The fifth Kortlander-named liquor outfit to show up in Grand Rapids directories appeared in 1900, called The Kortlander Company. A wholesale house like the others, it apparently was in business for the next 17 years at four different addresses on Fulton Street.  In a notice shown here it advertised as direct importers of Kentucky whiskey and claimed that it could provide “California wines in car lots.”  So far I have been unable to determine who among the Kortlander clan was responsible for its management.

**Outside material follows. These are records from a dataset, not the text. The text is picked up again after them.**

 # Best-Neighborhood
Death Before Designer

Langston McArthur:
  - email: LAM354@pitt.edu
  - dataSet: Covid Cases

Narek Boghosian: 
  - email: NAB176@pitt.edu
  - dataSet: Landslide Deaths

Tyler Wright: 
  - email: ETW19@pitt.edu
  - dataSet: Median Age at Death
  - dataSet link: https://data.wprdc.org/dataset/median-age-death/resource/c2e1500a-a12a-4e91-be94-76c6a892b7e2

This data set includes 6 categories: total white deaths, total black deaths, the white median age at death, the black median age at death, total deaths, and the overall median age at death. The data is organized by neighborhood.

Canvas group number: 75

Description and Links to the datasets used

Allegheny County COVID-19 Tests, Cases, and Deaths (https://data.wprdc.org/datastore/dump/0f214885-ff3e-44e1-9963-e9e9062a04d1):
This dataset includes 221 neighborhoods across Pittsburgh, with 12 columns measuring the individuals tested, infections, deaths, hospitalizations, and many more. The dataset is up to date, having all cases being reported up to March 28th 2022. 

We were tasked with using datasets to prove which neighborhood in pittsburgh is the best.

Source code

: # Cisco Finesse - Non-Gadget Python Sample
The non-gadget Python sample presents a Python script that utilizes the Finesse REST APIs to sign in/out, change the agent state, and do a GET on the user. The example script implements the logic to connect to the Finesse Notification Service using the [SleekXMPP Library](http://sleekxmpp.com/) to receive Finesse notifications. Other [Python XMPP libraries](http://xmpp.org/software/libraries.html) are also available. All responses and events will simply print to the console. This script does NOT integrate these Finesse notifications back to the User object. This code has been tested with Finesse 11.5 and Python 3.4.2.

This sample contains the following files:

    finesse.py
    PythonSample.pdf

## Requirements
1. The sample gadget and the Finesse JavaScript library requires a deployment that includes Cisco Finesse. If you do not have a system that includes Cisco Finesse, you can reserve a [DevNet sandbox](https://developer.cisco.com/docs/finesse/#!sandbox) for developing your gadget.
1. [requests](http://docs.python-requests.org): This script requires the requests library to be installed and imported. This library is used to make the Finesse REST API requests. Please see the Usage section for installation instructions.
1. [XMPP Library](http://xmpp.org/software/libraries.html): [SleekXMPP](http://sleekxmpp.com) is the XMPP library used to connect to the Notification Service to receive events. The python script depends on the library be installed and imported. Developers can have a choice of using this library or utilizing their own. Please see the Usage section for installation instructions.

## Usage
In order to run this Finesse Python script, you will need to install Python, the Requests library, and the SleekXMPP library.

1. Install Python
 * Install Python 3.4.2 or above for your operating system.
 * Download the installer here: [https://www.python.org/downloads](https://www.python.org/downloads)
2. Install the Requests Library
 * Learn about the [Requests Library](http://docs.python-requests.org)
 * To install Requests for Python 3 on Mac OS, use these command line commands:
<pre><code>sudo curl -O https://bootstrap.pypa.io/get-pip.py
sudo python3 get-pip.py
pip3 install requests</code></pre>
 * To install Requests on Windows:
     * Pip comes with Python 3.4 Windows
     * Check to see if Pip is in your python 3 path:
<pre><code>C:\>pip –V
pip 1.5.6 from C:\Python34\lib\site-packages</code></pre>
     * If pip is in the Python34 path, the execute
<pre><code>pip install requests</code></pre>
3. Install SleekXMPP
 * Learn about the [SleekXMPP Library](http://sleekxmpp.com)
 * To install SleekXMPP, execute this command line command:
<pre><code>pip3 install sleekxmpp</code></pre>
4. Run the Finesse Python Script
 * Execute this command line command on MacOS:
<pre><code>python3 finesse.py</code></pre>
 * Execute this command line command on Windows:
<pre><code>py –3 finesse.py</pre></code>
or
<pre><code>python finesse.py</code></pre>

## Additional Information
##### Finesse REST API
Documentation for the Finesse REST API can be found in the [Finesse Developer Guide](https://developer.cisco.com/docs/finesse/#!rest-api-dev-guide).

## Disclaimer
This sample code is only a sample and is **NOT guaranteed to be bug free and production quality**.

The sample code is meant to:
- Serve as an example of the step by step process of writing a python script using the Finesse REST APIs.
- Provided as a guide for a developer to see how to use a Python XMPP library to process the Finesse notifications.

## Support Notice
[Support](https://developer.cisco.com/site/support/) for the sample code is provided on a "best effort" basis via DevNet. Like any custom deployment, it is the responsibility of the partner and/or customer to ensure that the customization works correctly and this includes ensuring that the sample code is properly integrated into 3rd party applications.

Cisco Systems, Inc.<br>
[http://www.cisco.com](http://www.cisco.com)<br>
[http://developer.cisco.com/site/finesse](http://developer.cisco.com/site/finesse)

The coming of statewide Prohibition in Michigan in 1918 shut down all the Kortlander liquor outlets. Founding father Henry Kortlander had died in 1901 at 88, hailed as “one of Grand Rapids’ oldest residents.”  Theodore passed in 1929, the victim of heart disease, and was buried with a large monument in St. Andrews Catholic Cemetery, shown here.  I have been unable to find the date of William’s death or the place of his interment.
For almost 50 years the Kortlander clan had been a commanding force in liquor sales in Grand Rapid, lower Michigan, and by mail order sales in the wider United States.   The five brothers, working through different companies over time, had set a standard for family success in the liquor trade.